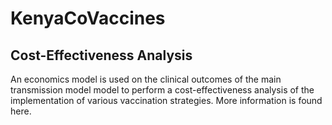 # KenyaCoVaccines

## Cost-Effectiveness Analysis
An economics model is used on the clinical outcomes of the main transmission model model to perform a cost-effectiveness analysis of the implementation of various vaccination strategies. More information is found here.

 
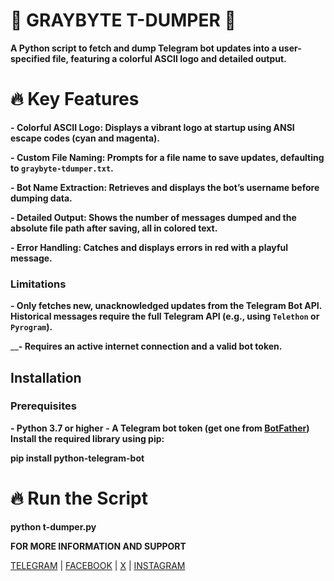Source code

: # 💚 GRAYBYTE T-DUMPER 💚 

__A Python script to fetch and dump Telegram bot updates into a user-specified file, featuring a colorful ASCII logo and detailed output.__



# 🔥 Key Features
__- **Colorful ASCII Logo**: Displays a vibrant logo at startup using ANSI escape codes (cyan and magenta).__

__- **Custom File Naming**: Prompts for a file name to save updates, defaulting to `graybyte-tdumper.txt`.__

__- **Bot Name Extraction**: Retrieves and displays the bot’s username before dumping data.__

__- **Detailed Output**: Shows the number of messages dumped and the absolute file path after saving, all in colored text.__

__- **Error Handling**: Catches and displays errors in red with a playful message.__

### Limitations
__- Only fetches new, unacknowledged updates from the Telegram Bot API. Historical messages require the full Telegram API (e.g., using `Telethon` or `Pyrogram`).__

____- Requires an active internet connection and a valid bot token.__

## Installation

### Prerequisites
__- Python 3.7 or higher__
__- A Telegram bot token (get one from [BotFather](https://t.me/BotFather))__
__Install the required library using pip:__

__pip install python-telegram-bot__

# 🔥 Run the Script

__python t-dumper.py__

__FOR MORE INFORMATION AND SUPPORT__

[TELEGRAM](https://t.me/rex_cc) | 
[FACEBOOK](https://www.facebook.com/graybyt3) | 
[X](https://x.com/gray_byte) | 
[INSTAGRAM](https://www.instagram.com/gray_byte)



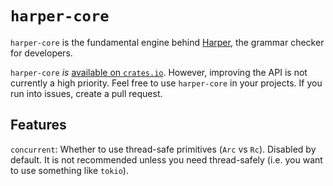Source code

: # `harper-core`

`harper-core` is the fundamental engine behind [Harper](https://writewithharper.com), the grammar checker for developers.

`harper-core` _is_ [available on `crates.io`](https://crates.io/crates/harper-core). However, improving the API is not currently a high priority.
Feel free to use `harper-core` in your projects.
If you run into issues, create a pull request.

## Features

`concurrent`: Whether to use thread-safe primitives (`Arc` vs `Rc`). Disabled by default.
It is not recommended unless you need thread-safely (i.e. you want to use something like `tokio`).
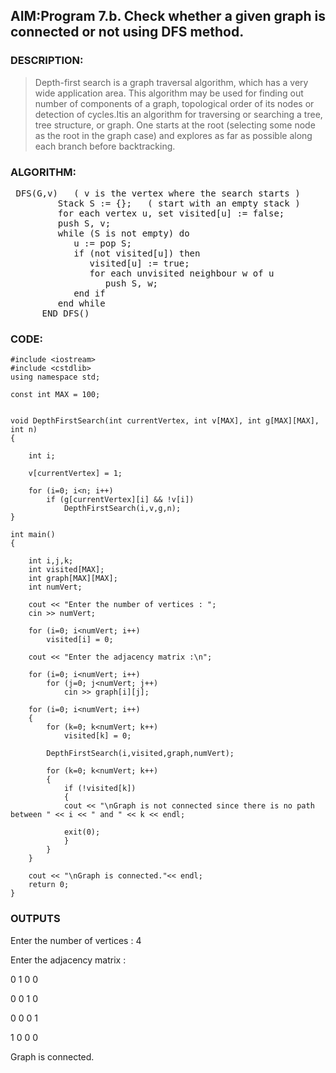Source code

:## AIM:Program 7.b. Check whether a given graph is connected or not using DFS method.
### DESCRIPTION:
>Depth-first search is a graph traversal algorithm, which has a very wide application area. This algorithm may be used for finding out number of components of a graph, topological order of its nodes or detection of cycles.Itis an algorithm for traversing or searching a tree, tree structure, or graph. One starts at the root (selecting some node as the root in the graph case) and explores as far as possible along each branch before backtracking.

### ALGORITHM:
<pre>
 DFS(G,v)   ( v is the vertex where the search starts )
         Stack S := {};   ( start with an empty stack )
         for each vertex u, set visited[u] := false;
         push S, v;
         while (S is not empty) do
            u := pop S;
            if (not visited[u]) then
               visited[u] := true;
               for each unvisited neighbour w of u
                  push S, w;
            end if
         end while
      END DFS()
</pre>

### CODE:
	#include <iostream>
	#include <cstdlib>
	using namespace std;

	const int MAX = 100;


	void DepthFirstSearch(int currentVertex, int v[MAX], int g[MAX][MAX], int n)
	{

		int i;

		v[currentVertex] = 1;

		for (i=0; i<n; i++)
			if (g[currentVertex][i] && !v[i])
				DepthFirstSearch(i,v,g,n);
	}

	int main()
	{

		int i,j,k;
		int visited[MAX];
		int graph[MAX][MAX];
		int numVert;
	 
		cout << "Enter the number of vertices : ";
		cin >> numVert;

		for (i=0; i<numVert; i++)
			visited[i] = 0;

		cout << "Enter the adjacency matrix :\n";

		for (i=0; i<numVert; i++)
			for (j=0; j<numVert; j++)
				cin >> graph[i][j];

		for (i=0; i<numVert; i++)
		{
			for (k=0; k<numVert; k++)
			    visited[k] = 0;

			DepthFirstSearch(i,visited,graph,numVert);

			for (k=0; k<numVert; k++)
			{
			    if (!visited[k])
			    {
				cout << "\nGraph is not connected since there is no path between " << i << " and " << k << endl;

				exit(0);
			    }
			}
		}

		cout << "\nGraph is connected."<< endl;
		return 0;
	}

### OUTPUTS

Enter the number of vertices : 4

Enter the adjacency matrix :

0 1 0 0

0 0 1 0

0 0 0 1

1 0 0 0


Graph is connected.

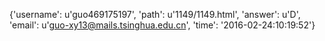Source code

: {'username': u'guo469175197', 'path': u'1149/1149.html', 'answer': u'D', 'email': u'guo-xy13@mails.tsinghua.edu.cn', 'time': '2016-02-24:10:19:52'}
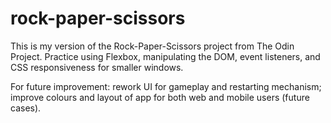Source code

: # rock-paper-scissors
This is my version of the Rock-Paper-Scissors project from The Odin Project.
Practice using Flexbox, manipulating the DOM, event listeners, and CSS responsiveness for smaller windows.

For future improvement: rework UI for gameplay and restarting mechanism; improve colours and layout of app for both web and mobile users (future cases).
-------------------------
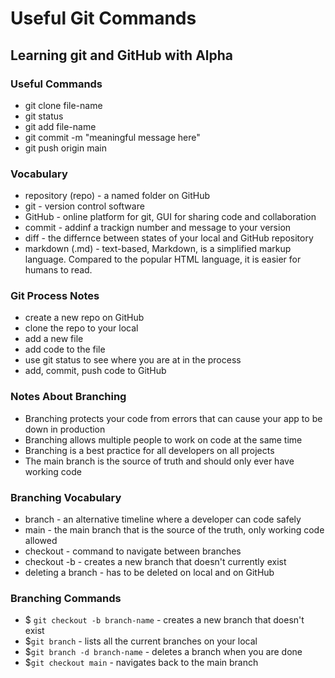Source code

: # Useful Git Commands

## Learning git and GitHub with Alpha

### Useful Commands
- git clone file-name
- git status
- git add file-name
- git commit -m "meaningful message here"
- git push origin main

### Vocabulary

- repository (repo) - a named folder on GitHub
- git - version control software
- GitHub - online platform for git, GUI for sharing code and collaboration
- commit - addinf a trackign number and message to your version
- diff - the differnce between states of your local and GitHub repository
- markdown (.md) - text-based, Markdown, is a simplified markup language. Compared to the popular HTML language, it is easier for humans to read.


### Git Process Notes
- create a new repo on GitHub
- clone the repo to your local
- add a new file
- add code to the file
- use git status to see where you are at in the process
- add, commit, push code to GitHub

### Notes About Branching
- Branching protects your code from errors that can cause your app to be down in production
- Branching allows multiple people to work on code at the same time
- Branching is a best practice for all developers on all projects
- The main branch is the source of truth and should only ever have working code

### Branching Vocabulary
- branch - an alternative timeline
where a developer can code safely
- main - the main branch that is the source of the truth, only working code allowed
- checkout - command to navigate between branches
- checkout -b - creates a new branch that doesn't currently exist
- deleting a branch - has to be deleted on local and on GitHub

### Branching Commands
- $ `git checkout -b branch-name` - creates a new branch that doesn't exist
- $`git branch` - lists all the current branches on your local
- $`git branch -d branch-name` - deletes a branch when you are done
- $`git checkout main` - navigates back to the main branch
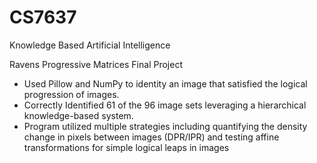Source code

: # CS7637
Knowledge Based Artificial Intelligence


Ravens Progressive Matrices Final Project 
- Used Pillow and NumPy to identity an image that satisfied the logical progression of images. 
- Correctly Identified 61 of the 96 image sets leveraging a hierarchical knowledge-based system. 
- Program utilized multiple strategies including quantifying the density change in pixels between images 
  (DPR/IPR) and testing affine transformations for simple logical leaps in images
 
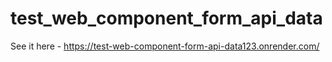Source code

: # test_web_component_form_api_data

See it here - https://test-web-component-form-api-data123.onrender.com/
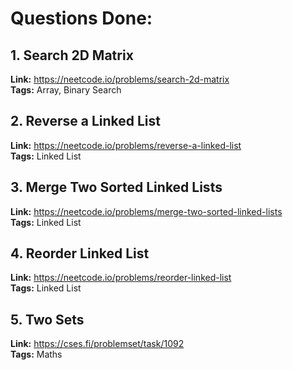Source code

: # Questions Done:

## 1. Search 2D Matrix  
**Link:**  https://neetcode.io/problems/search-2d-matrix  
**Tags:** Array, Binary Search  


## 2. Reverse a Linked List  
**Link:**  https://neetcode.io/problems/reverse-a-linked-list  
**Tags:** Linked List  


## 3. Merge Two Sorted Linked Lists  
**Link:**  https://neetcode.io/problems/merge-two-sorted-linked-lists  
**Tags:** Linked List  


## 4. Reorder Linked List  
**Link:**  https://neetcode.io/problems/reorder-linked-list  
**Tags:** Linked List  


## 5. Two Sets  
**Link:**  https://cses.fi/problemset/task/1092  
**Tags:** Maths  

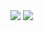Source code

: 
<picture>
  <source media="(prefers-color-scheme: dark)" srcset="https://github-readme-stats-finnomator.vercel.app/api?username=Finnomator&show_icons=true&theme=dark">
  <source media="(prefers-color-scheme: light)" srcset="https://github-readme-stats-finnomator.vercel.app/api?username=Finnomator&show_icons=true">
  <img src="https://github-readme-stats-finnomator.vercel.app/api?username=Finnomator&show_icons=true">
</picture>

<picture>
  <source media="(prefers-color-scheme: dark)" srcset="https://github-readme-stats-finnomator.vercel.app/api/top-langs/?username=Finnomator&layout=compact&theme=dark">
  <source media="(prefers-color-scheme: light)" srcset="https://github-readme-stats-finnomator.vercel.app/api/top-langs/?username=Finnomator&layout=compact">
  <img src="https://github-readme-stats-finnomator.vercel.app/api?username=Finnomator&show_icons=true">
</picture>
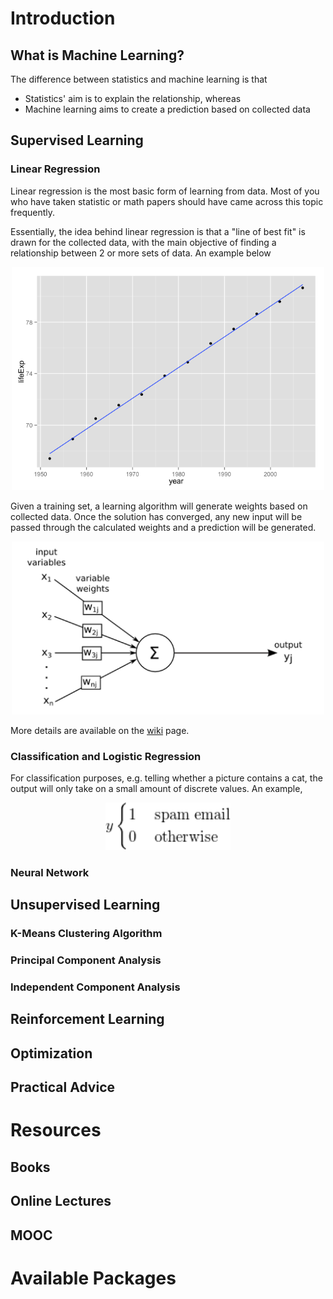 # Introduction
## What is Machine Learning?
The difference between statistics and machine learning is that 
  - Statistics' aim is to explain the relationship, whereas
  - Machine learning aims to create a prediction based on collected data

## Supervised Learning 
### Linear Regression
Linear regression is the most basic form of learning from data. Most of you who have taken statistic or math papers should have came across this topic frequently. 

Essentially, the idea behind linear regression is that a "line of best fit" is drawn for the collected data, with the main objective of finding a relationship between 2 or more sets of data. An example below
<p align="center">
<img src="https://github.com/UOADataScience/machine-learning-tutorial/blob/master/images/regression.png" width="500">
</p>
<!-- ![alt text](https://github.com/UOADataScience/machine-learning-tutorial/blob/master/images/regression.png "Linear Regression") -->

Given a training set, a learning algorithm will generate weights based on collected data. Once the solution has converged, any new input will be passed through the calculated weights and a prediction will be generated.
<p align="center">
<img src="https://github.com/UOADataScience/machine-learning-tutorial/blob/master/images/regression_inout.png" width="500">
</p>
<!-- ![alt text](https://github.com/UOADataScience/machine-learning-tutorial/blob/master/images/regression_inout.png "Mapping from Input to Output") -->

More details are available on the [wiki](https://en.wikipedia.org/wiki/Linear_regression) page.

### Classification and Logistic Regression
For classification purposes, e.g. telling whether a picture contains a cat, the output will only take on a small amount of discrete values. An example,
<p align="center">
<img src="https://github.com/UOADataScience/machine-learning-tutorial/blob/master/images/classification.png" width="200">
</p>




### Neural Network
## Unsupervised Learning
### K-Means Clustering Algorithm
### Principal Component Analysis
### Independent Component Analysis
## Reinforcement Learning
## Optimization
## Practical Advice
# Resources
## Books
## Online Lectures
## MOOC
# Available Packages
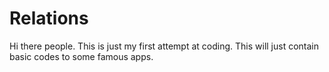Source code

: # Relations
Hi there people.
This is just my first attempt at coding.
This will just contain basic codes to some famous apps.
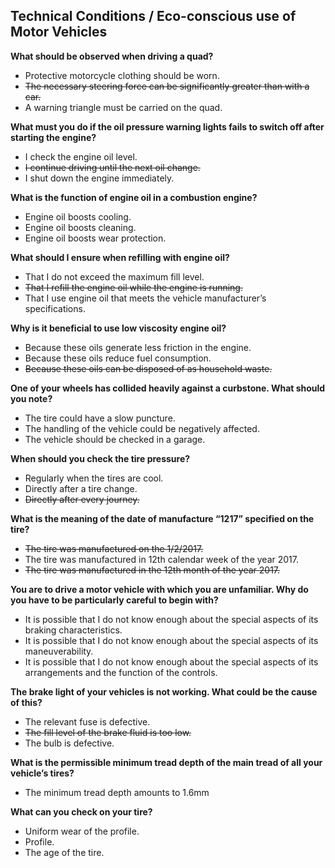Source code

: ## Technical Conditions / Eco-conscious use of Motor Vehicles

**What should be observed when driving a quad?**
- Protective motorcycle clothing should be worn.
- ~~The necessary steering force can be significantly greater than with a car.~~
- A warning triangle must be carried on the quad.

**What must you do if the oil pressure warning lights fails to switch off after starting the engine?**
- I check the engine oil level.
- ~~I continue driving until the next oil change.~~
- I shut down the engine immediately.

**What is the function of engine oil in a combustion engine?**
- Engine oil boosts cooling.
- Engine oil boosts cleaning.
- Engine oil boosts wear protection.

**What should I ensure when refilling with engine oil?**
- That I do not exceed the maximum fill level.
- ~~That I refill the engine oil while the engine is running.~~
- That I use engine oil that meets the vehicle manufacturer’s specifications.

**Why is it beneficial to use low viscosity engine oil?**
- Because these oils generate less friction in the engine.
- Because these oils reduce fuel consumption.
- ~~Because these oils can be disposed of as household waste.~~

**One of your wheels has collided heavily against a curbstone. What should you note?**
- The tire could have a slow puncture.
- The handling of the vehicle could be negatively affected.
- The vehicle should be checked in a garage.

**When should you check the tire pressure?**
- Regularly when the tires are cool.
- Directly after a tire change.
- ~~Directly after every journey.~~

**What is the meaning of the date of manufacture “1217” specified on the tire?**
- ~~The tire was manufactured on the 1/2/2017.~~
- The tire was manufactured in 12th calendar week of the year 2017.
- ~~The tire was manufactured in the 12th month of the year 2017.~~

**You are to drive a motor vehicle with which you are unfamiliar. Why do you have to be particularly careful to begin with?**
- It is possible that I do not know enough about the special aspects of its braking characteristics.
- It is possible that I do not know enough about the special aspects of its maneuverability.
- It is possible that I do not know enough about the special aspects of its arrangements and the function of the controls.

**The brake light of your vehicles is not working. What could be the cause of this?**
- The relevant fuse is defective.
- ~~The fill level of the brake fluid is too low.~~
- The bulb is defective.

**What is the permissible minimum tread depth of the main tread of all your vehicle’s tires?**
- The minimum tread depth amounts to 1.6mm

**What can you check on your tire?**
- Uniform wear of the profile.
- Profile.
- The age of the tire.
-------------------------
Give again the stretch of lines above from the one with "# KenyaCoVaccines" through the one with "in colored text.__", both ends kept, and copy no pictures.

* Answer area *
 # KenyaCoVaccines

## Cost-Effectiveness Analysis
An economics model is used on the clinical outcomes of the main transmission model model to perform a cost-effectiveness analysis of the implementation of various vaccination strategies. More information is found here.

 
Source code

: # 💚 GRAYBYTE T-DUMPER 💚 

__A Python script to fetch and dump Telegram bot updates into a user-specified file, featuring a colorful ASCII logo and detailed output.__



# 🔥 Key Features
__- **Colorful ASCII Logo**: Displays a vibrant logo at startup using ANSI escape codes (cyan and magenta).__

__- **Custom File Naming**: Prompts for a file name to save updates, defaulting to `graybyte-tdumper.txt`.__

__- **Bot Name Extraction**: Retrieves and displays the bot’s username before dumping data.__

__- **Detailed Output**: Shows the number of messages dumped and the absolute file path after saving, all in colored text.__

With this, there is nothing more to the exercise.